What the task asks
Go through the records below and copy out every line holding "Tiktok".

Data items:

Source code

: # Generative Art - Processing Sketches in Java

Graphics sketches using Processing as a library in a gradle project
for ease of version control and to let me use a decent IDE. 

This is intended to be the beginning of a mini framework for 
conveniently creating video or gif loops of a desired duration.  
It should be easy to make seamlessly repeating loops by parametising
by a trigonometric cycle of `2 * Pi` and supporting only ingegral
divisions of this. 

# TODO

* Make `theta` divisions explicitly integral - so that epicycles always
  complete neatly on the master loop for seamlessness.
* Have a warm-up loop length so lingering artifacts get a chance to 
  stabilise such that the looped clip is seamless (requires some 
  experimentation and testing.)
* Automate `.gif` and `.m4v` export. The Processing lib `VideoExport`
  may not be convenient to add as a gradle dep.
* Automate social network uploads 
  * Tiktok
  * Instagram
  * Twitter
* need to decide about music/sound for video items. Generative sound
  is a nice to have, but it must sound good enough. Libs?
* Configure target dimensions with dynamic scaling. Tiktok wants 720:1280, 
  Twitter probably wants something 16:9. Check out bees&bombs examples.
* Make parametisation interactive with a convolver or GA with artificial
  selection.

Solution for this problem
  * Tiktok
* Configure target dimensions with dynamic scaling. Tiktok wants 720:1280, 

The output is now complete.